TASK DESCRIPTION => In full and without edits, write out the data that follows.

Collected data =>
Segment Open

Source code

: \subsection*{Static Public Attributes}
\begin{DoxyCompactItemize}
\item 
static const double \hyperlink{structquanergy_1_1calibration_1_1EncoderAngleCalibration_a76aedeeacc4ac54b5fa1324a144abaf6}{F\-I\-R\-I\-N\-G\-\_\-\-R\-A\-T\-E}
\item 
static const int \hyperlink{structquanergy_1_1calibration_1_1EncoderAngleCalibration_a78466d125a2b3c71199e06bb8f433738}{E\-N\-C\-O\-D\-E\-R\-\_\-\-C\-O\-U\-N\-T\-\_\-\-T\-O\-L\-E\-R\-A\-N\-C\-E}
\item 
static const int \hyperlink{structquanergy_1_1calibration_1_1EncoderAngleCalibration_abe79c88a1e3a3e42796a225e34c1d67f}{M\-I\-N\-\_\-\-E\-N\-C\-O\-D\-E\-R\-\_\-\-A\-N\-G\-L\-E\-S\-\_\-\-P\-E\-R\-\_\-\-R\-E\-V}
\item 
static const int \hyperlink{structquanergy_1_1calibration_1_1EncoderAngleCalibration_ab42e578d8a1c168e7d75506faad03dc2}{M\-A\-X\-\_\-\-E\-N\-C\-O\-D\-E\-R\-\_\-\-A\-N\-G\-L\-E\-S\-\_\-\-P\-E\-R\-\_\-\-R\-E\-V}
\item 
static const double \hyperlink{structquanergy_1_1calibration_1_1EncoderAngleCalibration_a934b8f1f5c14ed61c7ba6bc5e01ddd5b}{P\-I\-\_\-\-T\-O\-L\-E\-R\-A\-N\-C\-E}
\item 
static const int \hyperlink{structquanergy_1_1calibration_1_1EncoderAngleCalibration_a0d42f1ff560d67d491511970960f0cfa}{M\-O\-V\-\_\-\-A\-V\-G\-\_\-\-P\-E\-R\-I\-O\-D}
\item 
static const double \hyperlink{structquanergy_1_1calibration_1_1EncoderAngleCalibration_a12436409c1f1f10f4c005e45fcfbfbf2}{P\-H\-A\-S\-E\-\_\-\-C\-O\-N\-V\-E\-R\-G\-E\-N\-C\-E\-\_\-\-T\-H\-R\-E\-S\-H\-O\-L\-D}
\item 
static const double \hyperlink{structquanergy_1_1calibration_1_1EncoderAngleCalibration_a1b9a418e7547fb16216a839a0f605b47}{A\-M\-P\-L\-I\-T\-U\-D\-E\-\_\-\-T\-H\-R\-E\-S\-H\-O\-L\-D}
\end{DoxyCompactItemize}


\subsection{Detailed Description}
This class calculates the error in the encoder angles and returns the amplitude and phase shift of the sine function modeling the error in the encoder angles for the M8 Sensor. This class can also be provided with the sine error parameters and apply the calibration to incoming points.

Segment Closed

ANSWER SECTION =>
Source code

: \subsection*{Static Public Attributes}
\begin{DoxyCompactItemize}
\item 
static const double \hyperlink{structquanergy_1_1calibration_1_1EncoderAngleCalibration_a76aedeeacc4ac54b5fa1324a144abaf6}{F\-I\-R\-I\-N\-G\-\_\-\-R\-A\-T\-E}
\item 
static const int \hyperlink{structquanergy_1_1calibration_1_1EncoderAngleCalibration_a78466d125a2b3c71199e06bb8f433738}{E\-N\-C\-O\-D\-E\-R\-\_\-\-C\-O\-U\-N\-T\-\_\-\-T\-O\-L\-E\-R\-A\-N\-C\-E}
\item 
static const int \hyperlink{structquanergy_1_1calibration_1_1EncoderAngleCalibration_abe79c88a1e3a3e42796a225e34c1d67f}{M\-I\-N\-\_\-\-E\-N\-C\-O\-D\-E\-R\-\_\-\-A\-N\-G\-L\-E\-S\-\_\-\-P\-E\-R\-\_\-\-R\-E\-V}
\item 
static const int \hyperlink{structquanergy_1_1calibration_1_1EncoderAngleCalibration_ab42e578d8a1c168e7d75506faad03dc2}{M\-A\-X\-\_\-\-E\-N\-C\-O\-D\-E\-R\-\_\-\-A\-N\-G\-L\-E\-S\-\_\-\-P\-E\-R\-\_\-\-R\-E\-V}
\item 
static const double \hyperlink{structquanergy_1_1calibration_1_1EncoderAngleCalibration_a934b8f1f5c14ed61c7ba6bc5e01ddd5b}{P\-I\-\_\-\-T\-O\-L\-E\-R\-A\-N\-C\-E}
\item 
static const int \hyperlink{structquanergy_1_1calibration_1_1EncoderAngleCalibration_a0d42f1ff560d67d491511970960f0cfa}{M\-O\-V\-\_\-\-A\-V\-G\-\_\-\-P\-E\-R\-I\-O\-D}
\item 
static const double \hyperlink{structquanergy_1_1calibration_1_1EncoderAngleCalibration_a12436409c1f1f10f4c005e45fcfbfbf2}{P\-H\-A\-S\-E\-\_\-\-C\-O\-N\-V\-E\-R\-G\-E\-N\-C\-E\-\_\-\-T\-H\-R\-E\-S\-H\-O\-L\-D}
\item 
static const double \hyperlink{structquanergy_1_1calibration_1_1EncoderAngleCalibration_a1b9a418e7547fb16216a839a0f605b47}{A\-M\-P\-L\-I\-T\-U\-D\-E\-\_\-\-T\-H\-R\-E\-S\-H\-O\-L\-D}
\end{DoxyCompactItemize}


\subsection{Detailed Description}
This class calculates the error in the encoder angles and returns the amplitude and phase shift of the sine function modeling the error in the encoder angles for the M8 Sensor. This class can also be provided with the sine error parameters and apply the calibration to incoming points.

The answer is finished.